Two studies retrospectively examined if a history of mTBI influences the age of onset in adults with a clinical diagnosis of MCI and/or dementias [36, 37]. Liao et al. (2020) [37] examined how prior conditions, including mTBI, are associated with the development of late-onset AD in a general Taiwanese population. In this sample of 9,200 adults aged 65+, mTBI within 9 years was positively associated with late onset AD diagnosis. Li et al. (2016) [36] assessed if a history of TBI and severity are associated with the age of onset of MCI and dementia. Researchers found that mTBI is related to an earlier age of onset than adults with no history of mTBI (68.5±1.1 years; 95% CI 66.3–70.7 versus 70.9±0.2 years; 95% CI 70.5–71.4).
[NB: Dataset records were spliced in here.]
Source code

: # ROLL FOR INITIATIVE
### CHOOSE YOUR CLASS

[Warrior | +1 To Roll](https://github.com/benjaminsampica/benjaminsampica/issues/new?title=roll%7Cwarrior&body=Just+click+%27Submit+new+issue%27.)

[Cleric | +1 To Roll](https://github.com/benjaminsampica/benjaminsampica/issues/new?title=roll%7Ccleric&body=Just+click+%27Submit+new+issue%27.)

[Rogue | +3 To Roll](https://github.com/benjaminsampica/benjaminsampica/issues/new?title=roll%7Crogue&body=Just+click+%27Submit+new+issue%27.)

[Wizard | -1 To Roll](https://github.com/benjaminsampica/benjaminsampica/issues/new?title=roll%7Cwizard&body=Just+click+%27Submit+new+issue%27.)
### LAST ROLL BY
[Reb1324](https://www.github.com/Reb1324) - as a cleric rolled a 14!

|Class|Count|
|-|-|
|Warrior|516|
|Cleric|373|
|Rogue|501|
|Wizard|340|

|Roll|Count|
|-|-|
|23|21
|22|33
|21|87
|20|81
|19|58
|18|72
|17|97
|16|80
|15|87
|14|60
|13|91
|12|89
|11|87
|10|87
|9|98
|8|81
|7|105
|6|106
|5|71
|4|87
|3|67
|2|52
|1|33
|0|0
One study included both prospective and retrospective analyses [39]. Nordstrom & Nordstrom (2018) assessed all inhabitants of Sweden aged 50 years and over. In the first cohort, 164,334 individuals with TBI were age and sex-matched to two individuals between 1964 and 2012, and the National Patient Register (NPR) was prospectively searched for diagnosis of dementia. In patients with mTBI, the adjusted odds ratio of developing dementia in the 48 years follow up was 1.63 (95% CI, 1.57–1.70). The second cohort involved siblings in the NPR who had different diagnoses of TBI (i.e., no TBI versus TBI), to control for familial factors. Researchers found a slight increase in dementia rates in the second cohort with an adjusted odds ratio of 1.49 (95% CI, 1.23–1.80). The third cohort was a prospective analysis of individuals diagnosed with dementia in the NPR. Researchers found a small increase in having a history of mTBI in adults diagnosed with dementia (aOR, 1.59; 95% CI, 1.54–1.65). In all cohorts, mTBI had the weakest association with dementia when compared with severe TBI and repeated TBIs.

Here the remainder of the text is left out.